Three-phase calculation confusion

[oldsparky52]

View attachment 22584

Still representation.

Note that 120 volt AC is RMS voltage or effective DC equivalent voltage and that actual peaks are about 170.

Look where V2 and V3 are at relative to same time V1 is at the + peak. They are both at same level on the - side.

Look where V2 and V3 are at relative to same time V1 is at zero crossing, they are same voltage but opposite polarity.

Look at any point along the time line and see where each phase is at that instant in time.

Using your drawing, when V1 is at it's peak (+120V to neutral) V2 is at -60V to neutral.
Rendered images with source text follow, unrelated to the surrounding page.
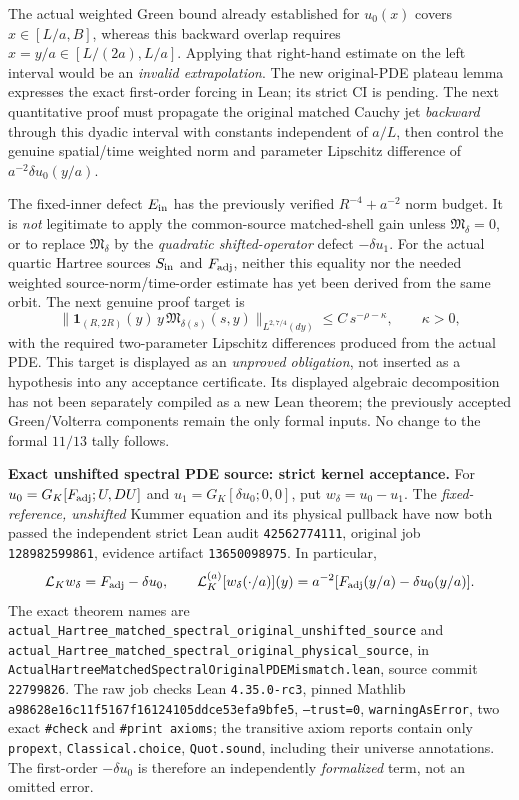 \documentclass[11pt]{amsart}
\begin{document}
The actual weighted Green bound already established for
\(u_0(x)\) covers \(x\in[L/a,B]\), whereas this backward overlap
requires \(x=y/a\in[L/(2a),L/a]\).  Applying that right-hand
estimate on the left interval would be an \emph{invalid
extrapolation}.  The new original-PDE plateau lemma
\texttt{}
expresses the exact first-order forcing in Lean; its strict
CI is pending.  The next quantitative proof must propagate
the original matched Cauchy jet \emph{backward} through this
dyadic interval with constants independent of \(a/L\), then
control the genuine spatial/time weighted norm and parameter
Lipschitz difference of \(a^{-2}\delta u_0(y/a)\).

The fixed-inner defect \(E_{\rm in}\) has the previously
verified \(R^{-4}+a^{-2}\) norm budget.  It is \emph{not}
legitimate to apply the common-source matched-shell gain unless
\(\mathfrak M_\delta=0\), or to replace \(\mathfrak M_\delta\) by
the \emph{quadratic shifted-operator} defect
\(-\delta u_1\).  For the actual quartic Hartree sources
\(S_{\rm in}\) and \(F_{\rm adj}\), neither this equality nor the
needed weighted source-norm/time-order estimate has yet been
derived from the same orbit.  The next genuine proof target is
\[
 \bigl\|
  \mathbf 1_{(R,2R)}(y)\,
  y\,\mathfrak M_{\delta(s)}(s,y)
 \bigr\|_{L^{2,7/4}(dy)}
 \le C\,s^{-\rho-\kappa},\qquad\kappa>0,
\]
with the required two-parameter Lipschitz differences produced
from the actual PDE. This target is displayed as an
\emph{unproved obligation}, not inserted as a hypothesis into
any acceptance certificate.  Its displayed algebraic
decomposition has not been separately compiled as a new Lean
theorem; the previously accepted Green/Volterra components
remain the only formal inputs.  No change to the formal
\(11/13\) tally follows.



\medskip
\noindent\textbf{Exact unshifted spectral PDE source: strict kernel acceptance.}
For \(u_0=G_K[F_{\rm adj};U,DU]\) and
\(u_1=G_K[\delta u_0;0,0]\), put \(w_\delta=u_0-u_1\).
The \emph{fixed-reference, unshifted} Kummer equation and its physical
pullback have now both passed the independent strict Lean audit
\texttt{42562774111}, original job \texttt{128982599861},
evidence artifact \texttt{13650098975}. In particular,
\[
  \mathcal L_K w_\delta=F_{\rm adj}-\delta u_0,\qquad
  \mathcal L_K^{(a)}[w_\delta(\cdot/a)](y)
   =a^{-2}[F_{\rm adj}(y/a)-\delta u_0(y/a)] .
\]
The exact theorem names are
\texttt{actual\_Hartree\_matched\_spectral\_original\_unshifted\_source}
and
\texttt{actual\_Hartree\_matched\_spectral\_original\_physical\_source},
in \texttt{ActualHartreeMatchedSpectralOriginalPDEMismatch.lean},
source commit \texttt{22799826}. The raw job checks Lean
\texttt{4.35.0-rc3}, pinned Mathlib
\texttt{a98628e16c11f5167f16124105ddce53efa9bfe5},
\texttt{--trust=0}, \texttt{warningAsError},
two exact \texttt{\#check} and \texttt{\#print axioms};
the transitive axiom reports contain only
\texttt{propext}, \texttt{Classical.choice}, \texttt{Quot.sound},
including their universe annotations. The first-order
\(-\delta u_0\) is therefore an independently
\emph{formalized} term, not an omitted error.
\end{document}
So the voltage somewhere gets to 208V V1 to V2. It appears that it will be before V1 peaks (less than 90 degrees) since V1 to V2 voltage is approaching zero after the V1 peak.

Do you know where that 208V potential between V1 and V2 occurs? Somewhere less than 90 degrees and greater than 0 degrees.
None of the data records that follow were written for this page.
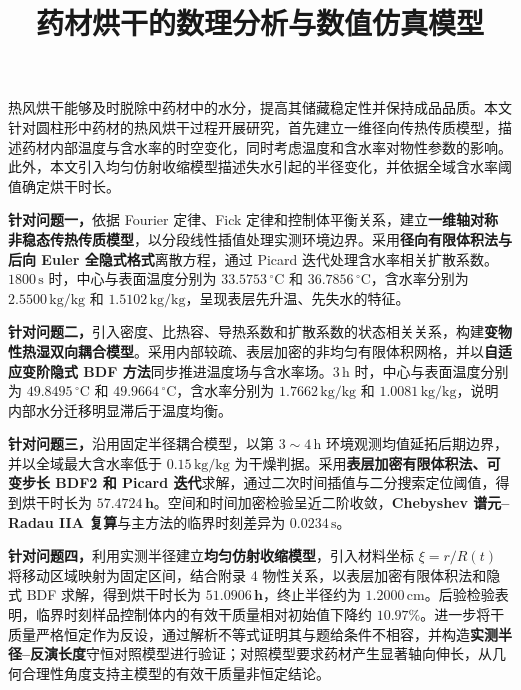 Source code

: \documentclass[withoutpreface,bwprint]{cumcmthesis}
\title{药材烘干的数理分析与数值仿真模型}
\makeatletter
\renewenvironment{abstract}{%
\if@twocolumn
    \section*{\abstractname}%
  \else
   \begin{center}%
  {\zihao{4}\bfseries \abstractname\vspace{-.5em}\vspace{\z@}}%
   \end{center}%
   \quotation
  \fi}
  {\if@twocolumn\else\endquotation\clearpage\fi}
\makeatother
\begin{document}
\maketitle

\begin{abstract}
热风烘干能够及时脱除中药材中的水分，提高其储藏稳定性并保持成品品质。本文针对圆柱形中药材的热风烘干过程开展研究，首先建立一维径向传热传质模型，描述药材内部温度与含水率的时空变化，同时考虑温度和含水率对物性参数的影响。此外，本文引入均匀仿射收缩模型描述失水引起的半径变化，并依据全域含水率阈值确定烘干时长。

\textbf{针对问题一，}依据 Fourier 定律、Fick 定律和控制体平衡关系，建立\textbf{一维轴对称非稳态传热传质模型}，以分段线性插值处理实测环境边界。采用\textbf{径向有限体积法与后向 Euler 全隐式格式}离散方程，通过 Picard 迭代处理含水率相关扩散系数。$1800\,\mathrm{s}$ 时，中心与表面温度分别为 $33.5753\,{}^\circ\mathrm{C}$ 和 $36.7856\,{}^\circ\mathrm{C}$，含水率分别为 $2.5500\,\mathrm{kg/kg}$ 和 $1.5102\,\mathrm{kg/kg}$，呈现表层先升温、先失水的特征。

\textbf{针对问题二，}引入密度、比热容、导热系数和扩散系数的状态相关关系，构建\textbf{变物性热湿双向耦合模型}。采用内部较疏、表层加密的非均匀有限体积网格，并以\textbf{自适应变阶隐式 BDF 方法}同步推进温度场与含水率场。$3\,\mathrm{h}$ 时，中心与表面温度分别为 $49.8495\,{}^\circ\mathrm{C}$ 和 $49.9664\,{}^\circ\mathrm{C}$，含水率分别为 $1.7662\,\mathrm{kg/kg}$ 和 $1.0081\,\mathrm{kg/kg}$，说明内部水分迁移明显滞后于温度均衡。

\textbf{针对问题三，}沿用固定半径耦合模型，以第 $3\sim4\,\mathrm{h}$ 环境观测均值延拓后期边界，并以全域最大含水率低于 $0.15\,\mathrm{kg/kg}$ 为干燥判据。采用\textbf{表层加密有限体积法、可变步长 BDF2 和 Picard 迭代}求解，通过二次时间插值与二分搜索定位阈值，得到烘干时长为 $\mathbf{57.4724\,h}$。空间和时间加密检验呈近二阶收敛，\textbf{Chebyshev 谱元--Radau IIA 复算}与主方法的临界时刻差异为 $0.0234\,\mathrm{s}$。

\textbf{针对问题四，}利用实测半径建立\textbf{均匀仿射收缩模型}，引入材料坐标 $\xi=r/R(t)$ 将移动区域映射为固定区间，结合附录 4 物性关系，以表层加密有限体积法和隐式 BDF 求解，得到烘干时长为 $\mathbf{51.0906\,h}$，终止半径约为 $1.2000\,\mathrm{cm}$。后验检验表明，临界时刻样品控制体内的有效干质量相对初始值下降约 $10.97\%$。进一步将干质量严格恒定作为反设，通过解析不等式证明其与题给条件不相容，并构造\textbf{实测半径--反演长度}守恒对照模型进行验证；对照模型要求药材产生显著轴向伸长，从几何合理性角度支持主模型的有效干质量非恒定结论。

\end{abstract}
\end{document}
It's great that all of you share these insights.

 

[Besoeker3]

View attachment 22584

Still representation.

Note that 120 volt AC is RMS voltage or effective DC equivalent voltage and that actual peaks are about 170.

Look where V2 and V3 are at relative to same time V1 is at the + peak. They are both at same level on the - side.

Look where V2 and V3 are at relative to same time V1 is at zero crossing, they are same voltage but opposite polarity.

Look at any point along the time line and see where each phase is at that instant in time.

Thank you.

 

[oldsparky52]

Do you know where that 208V potential between V1 and V2 occurs?

Would it be at the 0 crossing of V3?

 

[wwhitney]

If I have three 2-pole circuits drawing 59 amps seems like that means I have 108 amp on each phase.

That's not actually right. Assuming identical loads, when the A-B current combines with the B-C current on the B leg, the current waveforms are not in phase. So you end up with only 59 * sqrt(3) amps on the B-leg.

Does the 1.732 multiplier come into play here? I didn't think so.

Yes, as above.

Cheers, Wayne

 

[kwired]

Using your drawing, when V1 is at it's peak (+120V to neutral) V2 is at -60V to neutral. So the voltage somewhere gets to 208V V1 to V2. It appears that it will be before V1 peaks (less than 90 degrees) since V1 to V2 voltage is approaching zero after the V1 peak.

Do you know where that 208V potential between V1 and V2 occurs? Somewhere less than 90 degrees and greater than 0 degrees.

It's great that all of you share these insights.

Keep in mind 120 and 208 are RMS voltage. Peaks are approximately 170 and 295.

here I found better drawing that shows peak voltages.



RMS voltage will be represented with a straight line if the wave is a pure sine wave.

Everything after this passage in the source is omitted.